## [Problem details]
When a line of the entries contains "mask", please list that line.

[Study material]

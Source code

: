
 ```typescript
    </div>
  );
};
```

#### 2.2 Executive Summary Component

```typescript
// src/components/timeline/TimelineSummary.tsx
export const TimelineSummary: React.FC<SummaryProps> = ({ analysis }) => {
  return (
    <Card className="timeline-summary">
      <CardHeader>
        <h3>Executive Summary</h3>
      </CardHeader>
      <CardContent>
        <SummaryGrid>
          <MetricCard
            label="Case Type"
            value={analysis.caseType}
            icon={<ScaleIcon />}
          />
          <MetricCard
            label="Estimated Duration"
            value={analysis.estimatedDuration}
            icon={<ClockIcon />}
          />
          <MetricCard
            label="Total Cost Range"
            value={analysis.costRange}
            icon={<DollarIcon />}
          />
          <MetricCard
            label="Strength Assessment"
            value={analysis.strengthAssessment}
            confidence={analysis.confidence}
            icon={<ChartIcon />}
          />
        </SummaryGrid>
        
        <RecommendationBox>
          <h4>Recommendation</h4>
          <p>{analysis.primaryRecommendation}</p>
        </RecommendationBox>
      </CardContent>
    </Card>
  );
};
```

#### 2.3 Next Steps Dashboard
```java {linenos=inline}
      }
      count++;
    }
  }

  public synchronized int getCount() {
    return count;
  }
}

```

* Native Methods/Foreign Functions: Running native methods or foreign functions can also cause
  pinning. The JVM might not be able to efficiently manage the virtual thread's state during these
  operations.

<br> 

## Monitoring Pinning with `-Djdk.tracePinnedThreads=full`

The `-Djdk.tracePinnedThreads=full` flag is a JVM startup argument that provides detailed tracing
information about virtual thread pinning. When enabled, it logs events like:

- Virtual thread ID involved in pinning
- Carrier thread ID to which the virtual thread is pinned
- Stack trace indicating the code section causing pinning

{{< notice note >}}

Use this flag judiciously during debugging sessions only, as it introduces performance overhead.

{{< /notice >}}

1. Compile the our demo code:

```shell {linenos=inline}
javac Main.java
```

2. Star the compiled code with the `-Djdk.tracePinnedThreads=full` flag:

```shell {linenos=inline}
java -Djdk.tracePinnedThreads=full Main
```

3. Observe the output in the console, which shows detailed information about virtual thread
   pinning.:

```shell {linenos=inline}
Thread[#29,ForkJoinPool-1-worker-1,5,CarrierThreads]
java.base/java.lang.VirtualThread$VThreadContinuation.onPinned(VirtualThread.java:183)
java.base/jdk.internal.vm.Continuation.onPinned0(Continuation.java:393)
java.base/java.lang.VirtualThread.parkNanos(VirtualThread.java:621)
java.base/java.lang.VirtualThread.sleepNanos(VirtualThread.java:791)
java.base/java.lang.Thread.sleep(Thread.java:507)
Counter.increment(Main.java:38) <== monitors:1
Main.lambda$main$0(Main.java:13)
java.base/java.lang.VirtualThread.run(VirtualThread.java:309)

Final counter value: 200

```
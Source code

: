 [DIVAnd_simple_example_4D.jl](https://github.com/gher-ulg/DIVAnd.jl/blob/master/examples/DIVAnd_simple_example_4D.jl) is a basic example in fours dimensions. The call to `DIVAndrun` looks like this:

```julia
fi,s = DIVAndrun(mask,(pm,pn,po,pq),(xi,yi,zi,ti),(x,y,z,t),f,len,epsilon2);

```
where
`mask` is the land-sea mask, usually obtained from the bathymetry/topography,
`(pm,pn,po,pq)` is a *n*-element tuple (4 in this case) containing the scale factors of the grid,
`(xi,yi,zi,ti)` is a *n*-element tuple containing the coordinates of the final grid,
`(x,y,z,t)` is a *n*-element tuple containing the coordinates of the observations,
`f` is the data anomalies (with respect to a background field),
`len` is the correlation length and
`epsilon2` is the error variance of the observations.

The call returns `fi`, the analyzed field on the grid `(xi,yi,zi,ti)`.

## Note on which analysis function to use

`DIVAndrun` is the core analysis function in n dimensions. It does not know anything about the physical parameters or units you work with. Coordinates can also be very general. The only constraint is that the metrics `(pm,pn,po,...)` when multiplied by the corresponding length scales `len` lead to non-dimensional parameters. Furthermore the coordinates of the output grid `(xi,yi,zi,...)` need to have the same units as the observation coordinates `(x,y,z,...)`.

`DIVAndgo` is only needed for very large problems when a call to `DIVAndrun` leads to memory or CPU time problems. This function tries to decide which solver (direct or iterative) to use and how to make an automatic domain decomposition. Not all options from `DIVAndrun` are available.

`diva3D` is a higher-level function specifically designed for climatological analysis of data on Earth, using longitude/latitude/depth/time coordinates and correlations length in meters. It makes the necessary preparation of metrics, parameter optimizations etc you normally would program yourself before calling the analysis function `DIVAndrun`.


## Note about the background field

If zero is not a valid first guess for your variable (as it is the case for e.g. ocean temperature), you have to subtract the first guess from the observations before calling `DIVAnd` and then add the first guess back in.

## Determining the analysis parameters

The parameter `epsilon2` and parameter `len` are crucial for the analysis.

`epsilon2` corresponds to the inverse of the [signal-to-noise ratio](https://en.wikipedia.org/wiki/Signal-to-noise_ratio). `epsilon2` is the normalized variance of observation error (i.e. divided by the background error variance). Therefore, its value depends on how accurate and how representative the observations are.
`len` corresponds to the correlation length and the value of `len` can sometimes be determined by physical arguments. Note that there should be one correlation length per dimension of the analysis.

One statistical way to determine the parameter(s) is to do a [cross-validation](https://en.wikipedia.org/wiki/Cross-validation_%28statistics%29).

[/Study material]

## [Written solution]
fi,s = DIVAndrun(mask,(pm,pn,po,pq),(xi,yi,zi,ti),(x,y,z,t),f,len,epsilon2);
`mask` is the land-sea mask, usually obtained from the bathymetry/topography,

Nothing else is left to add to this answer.